→ Material to process

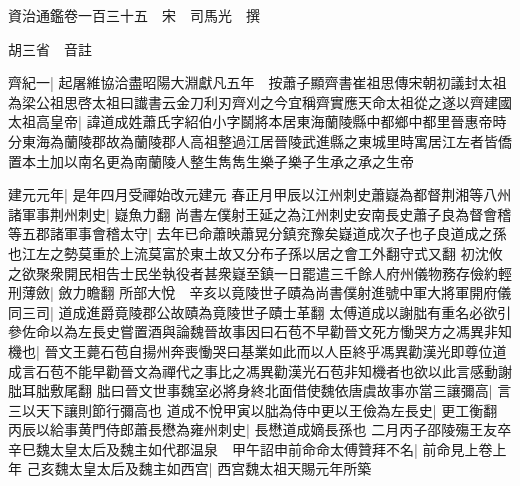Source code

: 






























































資治通鑑卷一百三十五　宋　司馬光　撰

胡三省　音註

齊紀一|{
	起屠維協洽盡昭陽大淵獻凡五年　按蕭子顯齊書崔祖思傳宋朝初議封太祖為梁公祖思啓太祖曰䜟書云金刀利刃齊刈之今宜稱齊實應天命太祖從之遂以齊建國}
太祖高皇帝|{
	諱道成姓蕭氏字紹伯小字鬬將本居東海蘭陵縣中都鄉中都里晉惠帝時分東海為蘭陵郡故為蘭陵郡人高祖整過江居晉陵武進縣之東城里時寓居江左者皆僑置本土加以南名更為南蘭陵人整生雋雋生樂子樂子生承之承之生帝}


建元元年|{
	是年四月受禪始改元建元}
春正月甲辰以江州刺史蕭嶷為都督荆湘等八州諸軍事荆州刺史|{
	嶷魚力翻}
尚書左僕射王延之為江州刺史安南長史蕭子良為督會稽等五郡諸軍事會稽太守|{
	去年已命蕭映蕭晃分鎮兖豫矣嶷道成次子也子良道成之孫也江左之勢莫重於上流莫富於東土故又分布子孫以居之會工外翻守式又翻}
初沈攸之欲聚衆開民相告士民坐執役者甚衆嶷至鎮一日罷遣三千餘人府州儀物務存儉約輕刑薄斂|{
	斂力瞻翻}
所部大悅　辛亥以竟陵世子賾為尚書僕射進號中軍大將軍開府儀同三司|{
	道成進爵竟陵郡公故賾為竟陵世子賾士革翻}
太傅道成以謝朏有重名必欲引參佐命以為左長史嘗置酒與論魏晉故事因曰石苞不早勸晉文死方慟哭方之馮異非知機也|{
	晉文王薨石苞自揚州奔喪慟哭曰基業如此而以人臣終乎馮異勸漢光即尊位道成言石苞不能早勸晉文為禪代之事比之馮異勸漢光石苞非知機者也欲以此言感動謝朏耳朏敷尾翻}
朏曰晉文世事魏室必將身終北面借使魏依唐虞故事亦當三讓彌高|{
	言三以天下讓則節行彌高也}
道成不悅甲寅以朏為侍中更以王儉為左長史|{
	更工衡翻}
丙辰以給事黄門侍郎蕭長懋為雍州刺史|{
	長懋道成嫡長孫也}
二月丙子邵陵殤王友卒　辛巳魏太皇太后及魏主如代郡温泉　甲午詔申前命命太傅贊拜不名|{
	前命見上卷上年}
己亥魏太皇太后及魏主如西宫|{
	西宫魏太祖天賜元年所築}



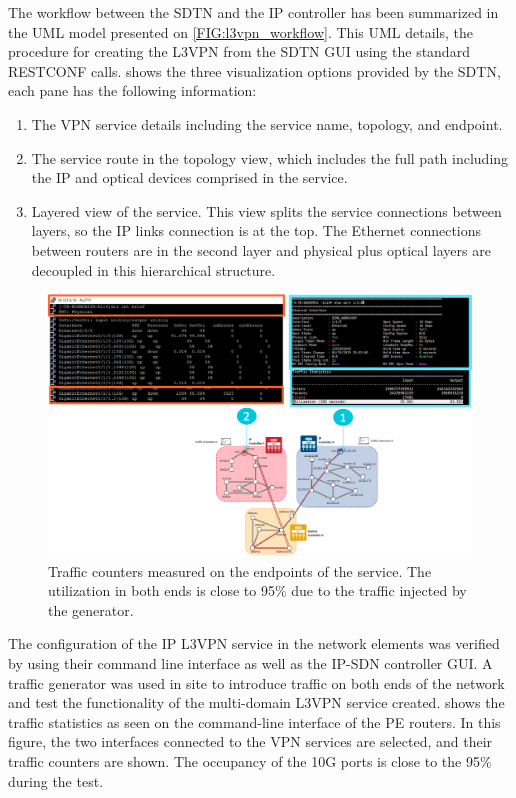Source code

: \documentclass[a4paper,fleqn]{cas-dc}
\begin{document}
The workflow between the SDTN and the IP controller has been summarized in the UML model presented on \cref{FIG:l3vpn_workflow}. This UML details, the procedure for creating the L3VPN from the SDTN GUI using the standard RESTCONF calls. 
 shows the three visualization options provided by the SDTN, each pane has the following information:
\begin{enumerate}
    \item The VPN service details including the service name, topology, and endpoint.
    \item The service route in the topology view, which includes the full path including the IP and optical devices comprised in the service.
    \item Layered view of the service. This view splits the service connections between layers, so the IP links connection is at the top. The Ethernet connections between routers are in the second layer and physical plus optical layers are decoupled in this hierarchical structure.
\end{enumerate}

\begin{figure}
	\centering
		\includegraphics[width=\linewidth]{figs/counters.png}
	\caption{Traffic counters measured on the endpoints of the service. The utilization in both ends is close to 95\% due to the traffic injected by the generator.}
	\label{FIG:counters}
\end{figure}

The configuration of the IP L3VPN service in the network elements was verified by using their command line interface as well as the IP-SDN controller GUI. A traffic generator was used in site to introduce traffic on both ends of the network and test the functionality of the multi-domain L3VPN service created.  shows the traffic statistics as seen on the command-line interface of the PE routers. In this figure, the two interfaces connected to the VPN services are selected, and their traffic counters are shown. The occupancy of the 10G ports is close to the 95\% during the test. 
\end{document}
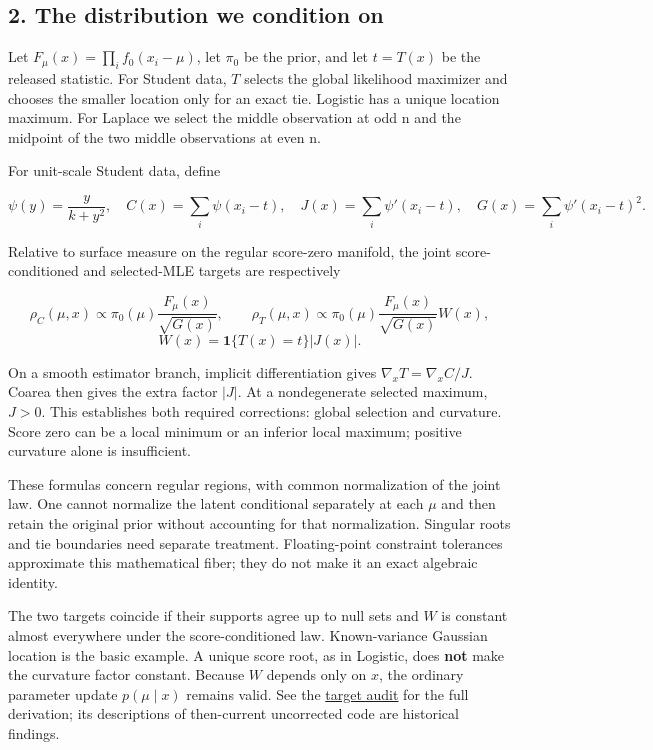 \documentclass[
  10pt,
]{article}
\begin{document}
\subsection{2. The distribution we condition
on}\label{the-distribution-we-condition-on}

Let \(F_\mu(x)=\prod_i f_0(x_i-\mu)\), let \(\pi_0\) be the prior, and
let \(t=T(x)\) be the released statistic. For Student data, \(T\)
selects the global likelihood maximizer and chooses the smaller location
only for an exact tie. Logistic has a unique location maximum. For
Laplace we select the middle observation at odd n and the midpoint of
the two middle observations at even n.

For unit-scale Student data, define

\[
\psi(y)=\frac{y}{k+y^2},\quad C(x)=\sum_i\psi(x_i-t),\quad
J(x)=\sum_i\psi'(x_i-t),\quad G(x)=\sum_i\psi'(x_i-t)^2.
\]

Relative to surface measure on the regular score-zero manifold, the
joint score-conditioned and selected-MLE targets are respectively

\[
\rho_C(\mu,x)\propto\pi_0(\mu)\frac{F_\mu(x)}{\sqrt{G(x)}},
\qquad
\rho_T(\mu,x)\propto\pi_0(\mu)\frac{F_\mu(x)}{\sqrt{G(x)}}W(x),
\] \[
W(x)=\mathbf1\{T(x)=t\}|J(x)|.
\]

On a smooth estimator branch, implicit differentiation gives
\(\nabla_xT=\nabla_xC/J\). Coarea then gives the extra factor \(|J|\).
At a nondegenerate selected maximum, \(J>0\). This establishes both
required corrections: global selection and curvature. Score zero can be
a local minimum or an inferior local maximum; positive curvature alone
is insufficient.

These formulas concern regular regions, with common normalization of the
joint law. One cannot normalize the latent conditional separately at
each \(\mu\) and then retain the original prior without accounting for
that normalization. Singular roots and tie boundaries need separate
treatment. Floating-point constraint tolerances approximate this
mathematical fiber; they do not make it an exact algebraic identity.

The two targets coincide if their supports agree up to null sets and
\(W\) is constant almost everywhere under the score-conditioned law.
Known-variance Gaussian location is the basic example. A unique score
root, as in Logistic, does \textbf{not} make the curvature factor
constant. Because \(W\) depends only on \(x\), the ordinary parameter
update \(p(\mu\mid x)\) remains valid. See the
\href{selected_mle_target_audit.md}{target audit} for the full
derivation; its descriptions of then-current uncorrected code are
historical findings.
\end{document}
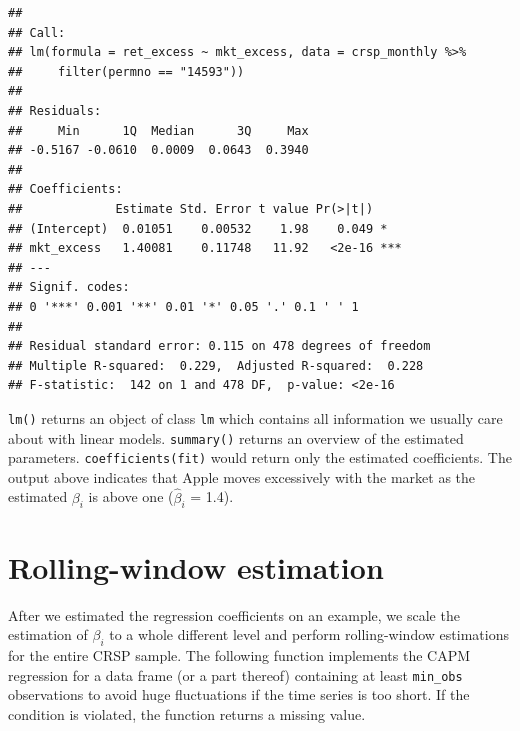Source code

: \documentclass[
]{krantz}
\newenvironment{Shaded}{\begin{snugshade}}{\end{snugshade}}
\newcommand{\AttributeTok}[1]{\textcolor[rgb]{0.61,0.61,0.61}{#1}}
\newcommand{\ConstantTok}[1]{\textcolor[rgb]{0,0,0}{#1}}
\newcommand{\ControlFlowTok}[1]{\textcolor[rgb]{0.27,0.27,0.27}{\textbf{#1}}}
\newcommand{\DecValTok}[1]{\textcolor[rgb]{0.06,0.06,0.06}{#1}}
\newcommand{\FunctionTok}[1]{\textcolor[rgb]{0,0,0}{#1}}
\newcommand{\NormalTok}[1]{#1}
\newcommand{\OtherTok}[1]{\textcolor[rgb]{0.37,0.37,0.37}{#1}}
\newcommand{\SpecialCharTok}[1]{\textcolor[rgb]{0,0,0}{#1}}
\begin{document}
\begin{verbatim}
## 
## Call:
## lm(formula = ret_excess ~ mkt_excess, data = crsp_monthly %>% 
##     filter(permno == "14593"))
## 
## Residuals:
##     Min      1Q  Median      3Q     Max 
## -0.5167 -0.0610  0.0009  0.0643  0.3940 
## 
## Coefficients:
##             Estimate Std. Error t value Pr(>|t|)    
## (Intercept)  0.01051    0.00532    1.98    0.049 *  
## mkt_excess   1.40081    0.11748   11.92   <2e-16 ***
## ---
## Signif. codes:  
## 0 '***' 0.001 '**' 0.01 '*' 0.05 '.' 0.1 ' ' 1
## 
## Residual standard error: 0.115 on 478 degrees of freedom
## Multiple R-squared:  0.229,  Adjusted R-squared:  0.228 
## F-statistic:  142 on 1 and 478 DF,  p-value: <2e-16
\end{verbatim}

\texttt{lm()} returns an object of class \texttt{lm} which contains all information we usually care about with linear models. \texttt{summary()} returns an overview of the estimated parameters. \texttt{coefficients(fit)} would return only the estimated coefficients. The output above indicates that Apple moves excessively with the market as the estimated \(\beta_i\) is above one (\(\hat\beta_i\) = 1.4).

\hypertarget{rolling-window-estimation}{%
\section{Rolling-window estimation}\label{rolling-window-estimation}}

After we estimated the regression coefficients on an example, we scale the estimation of \(\beta_i\) to a whole different level and perform rolling-window estimations for the entire CRSP sample. The following function implements the CAPM regression for a data frame (or a part thereof) containing at least \texttt{min\_obs} observations to avoid huge fluctuations if the time series is too short. If the condition is violated, the function returns a missing value.

\begin{Shaded}
\end{Shaded}
\end{document}
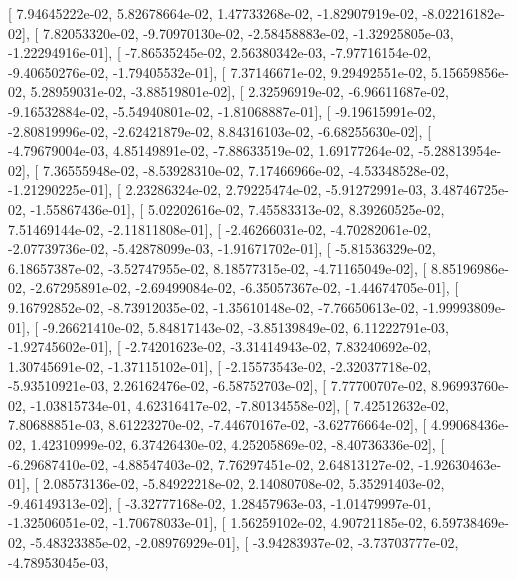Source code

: \documentclass{article}
\begin{document}
       [  7.94645222e-02,   5.82678664e-02,   1.47733268e-02,
         -1.82907919e-02,  -8.02216182e-02],
       [  7.82053320e-02,  -9.70970130e-02,  -2.58458883e-02,
         -1.32925805e-03,  -1.22294916e-01],
       [ -7.86535245e-02,   2.56380342e-03,  -7.97716154e-02,
         -9.40650276e-02,  -1.79405532e-01],
       [  7.37146671e-02,   9.29492551e-02,   5.15659856e-02,
          5.28959031e-02,  -3.88519801e-02],
       [  2.32596919e-02,  -6.96611687e-02,  -9.16532884e-02,
         -5.54940801e-02,  -1.81068887e-01],
       [ -9.19615991e-02,  -2.80819996e-02,  -2.62421879e-02,
          8.84316103e-02,  -6.68255630e-02],
       [ -4.79679004e-03,   4.85149891e-02,  -7.88633519e-02,
          1.69177264e-02,  -5.28813954e-02],
       [  7.36555948e-02,  -8.53928310e-02,   7.17466966e-02,
         -4.53348528e-02,  -1.21290225e-01],
       [  2.23286324e-02,   2.79225474e-02,  -5.91272991e-03,
          3.48746725e-02,  -1.55867436e-01],
       [  5.02202616e-02,   7.45583313e-02,   8.39260525e-02,
          7.51469144e-02,  -2.11811808e-01],
       [ -2.46266031e-02,  -4.70282061e-02,  -2.07739736e-02,
         -5.42878099e-03,  -1.91671702e-01],
       [ -5.81536329e-02,   6.18657387e-02,  -3.52747955e-02,
          8.18577315e-02,  -4.71165049e-02],
       [  8.85196986e-02,  -2.67295891e-02,  -2.69499084e-02,
         -6.35057367e-02,  -1.44674705e-01],
       [  9.16792852e-02,  -8.73912035e-02,  -1.35610148e-02,
         -7.76650613e-02,  -1.99993809e-01],
       [ -9.26621410e-02,   5.84817143e-02,  -3.85139849e-02,
          6.11222791e-03,  -1.92745602e-01],
       [ -2.74201623e-02,  -3.31414943e-02,   7.83240692e-02,
          1.30745691e-02,  -1.37115102e-01],
       [ -2.15573543e-02,  -2.32037718e-02,  -5.93510921e-03,
          2.26162476e-02,  -6.58752703e-02],
       [  7.77700707e-02,   8.96993760e-02,  -1.03815734e-01,
          4.62316417e-02,  -7.80134558e-02],
       [  7.42512632e-02,   7.80688851e-03,   8.61223270e-02,
         -7.44670167e-02,  -3.62776664e-02],
       [  4.99068436e-02,   1.42310999e-02,   6.37426430e-02,
          4.25205869e-02,  -8.40736336e-02],
       [ -6.29687410e-02,  -4.88547403e-02,   7.76297451e-02,
          2.64813127e-02,  -1.92630463e-01],
       [  2.08573136e-02,  -5.84922218e-02,   2.14080708e-02,
          5.35291403e-02,  -9.46149313e-02],
       [ -3.32777168e-02,   1.28457963e-03,  -1.01479997e-01,
         -1.32506051e-02,  -1.70678033e-01],
       [  1.56259102e-02,   4.90721185e-02,   6.59738469e-02,
         -5.48323385e-02,  -2.08976929e-01],
       [ -3.94283937e-02,  -3.73703777e-02,  -4.78953045e-03,
\end{document}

→ What this task involves
Print the lines from the beginning of the records up to and including the line containing "晉文王薨石苞自揚州奔喪慟哭曰", word for word, with no pictures.

→ Written solution
Source code

: 






























































資治通鑑卷一百三十五　宋　司馬光　撰

胡三省　音註

齊紀一|{
	起屠維協洽盡昭陽大淵獻凡五年　按蕭子顯齊書崔祖思傳宋朝初議封太祖為梁公祖思啓太祖曰䜟書云金刀利刃齊刈之今宜稱齊實應天命太祖從之遂以齊建國}
太祖高皇帝|{
	諱道成姓蕭氏字紹伯小字鬬將本居東海蘭陵縣中都鄉中都里晉惠帝時分東海為蘭陵郡故為蘭陵郡人高祖整過江居晉陵武進縣之東城里時寓居江左者皆僑置本土加以南名更為南蘭陵人整生雋雋生樂子樂子生承之承之生帝}


建元元年|{
	是年四月受禪始改元建元}
春正月甲辰以江州刺史蕭嶷為都督荆湘等八州諸軍事荆州刺史|{
	嶷魚力翻}
尚書左僕射王延之為江州刺史安南長史蕭子良為督會稽等五郡諸軍事會稽太守|{
	去年已命蕭映蕭晃分鎮兖豫矣嶷道成次子也子良道成之孫也江左之勢莫重於上流莫富於東土故又分布子孫以居之會工外翻守式又翻}
初沈攸之欲聚衆開民相告士民坐執役者甚衆嶷至鎮一日罷遣三千餘人府州儀物務存儉約輕刑薄斂|{
	斂力瞻翻}
所部大悅　辛亥以竟陵世子賾為尚書僕射進號中軍大將軍開府儀同三司|{
	道成進爵竟陵郡公故賾為竟陵世子賾士革翻}
太傅道成以謝朏有重名必欲引參佐命以為左長史嘗置酒與論魏晉故事因曰石苞不早勸晉文死方慟哭方之馮異非知機也|{
	晉文王薨石苞自揚州奔喪慟哭曰基業如此而以人臣終乎馮異勸漢光即尊位道成言石苞不能早勸晉文為禪代之事比之馮異勸漢光石苞非知機者也欲以此言感動謝朏耳朏敷尾翻}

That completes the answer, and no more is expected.